Table of Contents

Optimizing a Pipelined CPU

Brendan Caporaletti, Chelsea Bailey, Jeffrey Hanford

Code: https://www.dropbox.com/s/2ulskrgce5xltpq/CPU_ResourceFiles.zip

The Vision

We made an optimized, 32-bit Pipelined CPU with features including: hazard avoidance, branch prediction, and MIPS compliance.

We began by creating a working 32-bit CPU with static branch prediction and data forwarding that was not quite compliant with MIPS architecture. The goal of this project was to use that CPU as a base for exploring optimization and timing. We then began the process of implementing new features over various iterations and comparing the pros and cons of each new version. The what, why, and how of each version are explained in much greater detail below.

This project appealed to all of us because it allowed us to build upon our knowledge gained in the final lab in Computer Architecture. That lab gave the assignment of creating a 32-bit MIPS compliant single-cycle CPU. We wanted to take that idea even further, challenging ourselves to create not only a pipelined CPU, but one with hazard avoidance. Beyond that we were fascinated by how CPUs have been optimized over time. We chose this final project, because of all the areas it allowed us to engage in: research of optimization, design of various systems, and finally synthesis with timing analysis.

V1 The Original CPU

IF

During the instruction fetch phase, the output of the Program Counter is fed into instruction memory. Instruction memory will pull the instructions from the register that corresponds to the input PC value and output them to the next stage of the CPU. The value of PC is then incremented by 4, as the addresses of instruction registers differ by 4. The mux selects to either take PC+4, or an input register to jump to based on the selector bit. This selection is based on whether or not at least one of three different jump control lines is high.

ID

During the instruction decode phase, parts of the opcode are sent to the control unit, which decodes the two inputs, determines the function that those inputs correspond to, and outputs ones or zeros through each control line depending on the function.
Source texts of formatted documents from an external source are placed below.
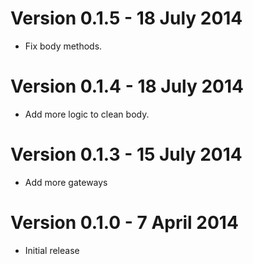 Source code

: # Version 0.1.5 - 18 July 2014

* Fix body methods.

# Version 0.1.4 - 18 July 2014

* Add more logic to clean body.

# Version 0.1.3 - 15 July 2014

* Add more gateways

# Version 0.1.0 - 7 April 2014

* Initial release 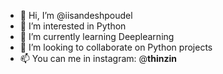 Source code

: - 👋 Hi, I’m @iisandeshpoudel
- 👀 I’m interested in Python
- 🌱 I’m currently learning Deeplearning
- 💞️ I’m looking to collaborate on Python projects
- 📫 You can me in instagram: @__thinzin__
Two addresses are pulled from the opcode and fed into the register file, which pulls the corresponding registers from the addresses.

As part of our pipeline optimization, the six comparators at the bottom of the diagram check to see if later registers being requested in later phases of the CPU are the same as the ones being operated on. If the registers are the same, the ID phase outputs the updated data instead of the original, outdated information in that register that has not yet been written back to.

In a jump operation, the amount it should jump by is contained within 16 bits of the opcode. This immediate is fed through a sign extender, shifted by two, added to the current PC number and output to the next previous of the CPU. If this is a jump and link, Jal and RegWrite are put high. WriteReg allows us to write the PC to the register file. Jal selects the PC+4 to replace the ALUOut and to replace the WriteReg with register 31. If this is a normal Jump Jal is set high but RegWrite is not. Therefore the register will not be set despite Jal being on. Forwarding ignores register 0 in order to avoid forwarding of Jumps writing to register 31. In either case Jal forces PC to jump to the Branch location.

If WriteEnable is high, the number being fed into WD3 is written to the write register A3 from the writeback phase.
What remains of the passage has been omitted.